## [TASK DETAILS]
Read through the material below and find each line that has the word "subsection"; copy it.
————
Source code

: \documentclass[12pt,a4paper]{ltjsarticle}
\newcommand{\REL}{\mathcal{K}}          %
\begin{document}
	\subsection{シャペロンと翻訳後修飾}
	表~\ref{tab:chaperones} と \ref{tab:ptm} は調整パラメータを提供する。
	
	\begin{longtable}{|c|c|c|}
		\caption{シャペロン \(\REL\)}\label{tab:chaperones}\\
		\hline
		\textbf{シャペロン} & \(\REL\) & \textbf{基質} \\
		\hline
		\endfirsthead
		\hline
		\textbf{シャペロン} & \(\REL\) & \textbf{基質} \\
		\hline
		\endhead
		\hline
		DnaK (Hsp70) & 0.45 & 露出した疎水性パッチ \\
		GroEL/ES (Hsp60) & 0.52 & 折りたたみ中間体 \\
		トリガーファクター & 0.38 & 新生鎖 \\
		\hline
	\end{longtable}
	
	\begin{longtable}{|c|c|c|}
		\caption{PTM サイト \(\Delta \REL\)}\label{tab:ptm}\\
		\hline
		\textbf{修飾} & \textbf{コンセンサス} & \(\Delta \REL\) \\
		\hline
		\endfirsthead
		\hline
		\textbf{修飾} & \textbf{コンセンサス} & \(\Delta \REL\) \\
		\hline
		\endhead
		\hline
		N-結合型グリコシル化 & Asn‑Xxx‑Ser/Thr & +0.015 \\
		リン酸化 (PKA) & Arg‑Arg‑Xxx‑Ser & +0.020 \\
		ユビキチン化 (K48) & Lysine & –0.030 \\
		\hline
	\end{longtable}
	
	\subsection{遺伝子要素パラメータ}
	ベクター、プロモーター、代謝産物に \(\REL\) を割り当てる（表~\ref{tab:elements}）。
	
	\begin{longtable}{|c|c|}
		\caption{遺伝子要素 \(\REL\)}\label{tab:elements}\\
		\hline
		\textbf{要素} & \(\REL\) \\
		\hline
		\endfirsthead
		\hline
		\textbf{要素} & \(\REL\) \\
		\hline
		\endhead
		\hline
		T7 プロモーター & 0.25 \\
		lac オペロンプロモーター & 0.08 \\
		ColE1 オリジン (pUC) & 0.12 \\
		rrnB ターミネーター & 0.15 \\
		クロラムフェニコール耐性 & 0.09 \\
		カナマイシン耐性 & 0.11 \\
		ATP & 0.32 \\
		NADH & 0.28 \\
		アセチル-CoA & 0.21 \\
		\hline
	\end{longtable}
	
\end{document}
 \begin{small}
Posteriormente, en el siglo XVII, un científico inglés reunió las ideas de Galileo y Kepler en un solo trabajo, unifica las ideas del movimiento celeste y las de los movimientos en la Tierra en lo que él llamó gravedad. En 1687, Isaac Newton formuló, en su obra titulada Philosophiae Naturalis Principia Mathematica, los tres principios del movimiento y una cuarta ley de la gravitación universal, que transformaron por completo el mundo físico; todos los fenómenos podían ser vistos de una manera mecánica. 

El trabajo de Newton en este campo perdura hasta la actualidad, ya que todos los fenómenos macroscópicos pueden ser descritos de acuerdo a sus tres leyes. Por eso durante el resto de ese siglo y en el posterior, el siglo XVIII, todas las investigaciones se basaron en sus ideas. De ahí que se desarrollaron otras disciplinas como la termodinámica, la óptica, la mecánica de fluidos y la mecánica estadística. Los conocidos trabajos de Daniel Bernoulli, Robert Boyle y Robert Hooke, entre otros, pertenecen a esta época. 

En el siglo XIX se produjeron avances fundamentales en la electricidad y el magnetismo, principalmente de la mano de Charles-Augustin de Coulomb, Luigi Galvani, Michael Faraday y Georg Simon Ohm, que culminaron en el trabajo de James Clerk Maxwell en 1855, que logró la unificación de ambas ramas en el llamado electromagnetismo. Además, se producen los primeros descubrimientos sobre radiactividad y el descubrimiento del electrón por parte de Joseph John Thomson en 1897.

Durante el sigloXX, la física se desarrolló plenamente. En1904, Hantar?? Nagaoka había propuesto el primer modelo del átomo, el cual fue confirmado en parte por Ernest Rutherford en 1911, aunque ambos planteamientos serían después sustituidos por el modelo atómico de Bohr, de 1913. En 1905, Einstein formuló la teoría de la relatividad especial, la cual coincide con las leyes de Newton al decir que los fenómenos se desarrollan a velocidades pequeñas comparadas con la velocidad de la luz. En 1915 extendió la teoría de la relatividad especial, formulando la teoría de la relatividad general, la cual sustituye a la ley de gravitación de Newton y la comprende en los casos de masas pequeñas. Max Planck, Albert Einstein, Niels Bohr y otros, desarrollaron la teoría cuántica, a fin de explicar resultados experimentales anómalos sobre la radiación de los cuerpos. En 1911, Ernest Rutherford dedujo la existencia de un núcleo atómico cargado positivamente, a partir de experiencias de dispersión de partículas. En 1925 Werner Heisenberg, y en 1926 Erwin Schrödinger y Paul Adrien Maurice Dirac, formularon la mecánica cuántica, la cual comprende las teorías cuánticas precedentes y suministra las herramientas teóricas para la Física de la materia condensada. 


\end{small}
————
## [RESPONSE]
	\subsection{シャペロンと翻訳後修飾}
	\subsection{遺伝子要素パラメータ}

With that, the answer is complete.